Editorial - Give healthcare reform a chanceThe American public is a finicky lot, especially when it comes to change. The Republicans were counting on that in the health care reform debate.
The American public is a finicky lot, especially when it comes to change. The Republicans were counting on that in the health care reform debate. But now that the vote has been taken, and the health care reform bill signed into law last Tuesday by President Barack Obama, and more details about the bill are sinking in, public opinion has moved the other way.
Last Wednesday, a USA TODAY/Gallup Poll finds a plurality of Americans now think that the law is the way to go. By a margin of 49 percent to 40 percent, those polled favor the new bill as something positive. The largest single group, 48 percent, call the bill a good first step but needing more work. And that’s exactly it. The Senate has yet to approve a reconciliation bill to the new law, but even then Congress should continue tinkering with it until something is found that satisfies the most people.
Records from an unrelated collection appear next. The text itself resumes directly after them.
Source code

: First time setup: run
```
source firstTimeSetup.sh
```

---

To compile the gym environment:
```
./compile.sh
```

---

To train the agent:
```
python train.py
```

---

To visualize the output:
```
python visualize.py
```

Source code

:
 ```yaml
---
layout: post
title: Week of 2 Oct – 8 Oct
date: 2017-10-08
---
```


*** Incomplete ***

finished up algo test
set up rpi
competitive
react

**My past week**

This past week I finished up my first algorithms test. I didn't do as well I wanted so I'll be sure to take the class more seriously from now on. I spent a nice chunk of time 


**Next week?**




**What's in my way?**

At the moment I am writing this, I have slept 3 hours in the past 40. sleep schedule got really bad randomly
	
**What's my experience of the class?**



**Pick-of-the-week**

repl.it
It’s essentially sour grapes for losing Republicans to condemn health care reform as passed and signed into law, and to make threats of repeal. Instead of continuing their role of being naysayer to everything President Obama touches, the GOP should offer their own solutions to the idea pot and let the best rise to the surface.
As it is right now, the new law will allow people with pre-existing conditions to be insured, will remove caps on coverage, which should prevent bankruptcies caused by unpayable medical bills, and provide tax credits to small businesses struggling but still providing their employees with health insurance.
We also find it hard to understand why Governor Tim Pawlenty and Minnesota Republicans want Minnesota Attorney General Lori Swanson to join 14 other states in a lawsuit questioning the constitutionality of the law, especially when Pawlenty is counting on $300 million from the bill to help solve the state’s near $1 billion budget shortfall.
Government is to provide for the public safety and public health, and ensuring quality, affordable and portable health care to all Americans fits that bill.
This editorial appeared in the March 25 issue of the Bemidji Pioneer. The Pioneer and the Echo Press are owned by Forum Communications Company.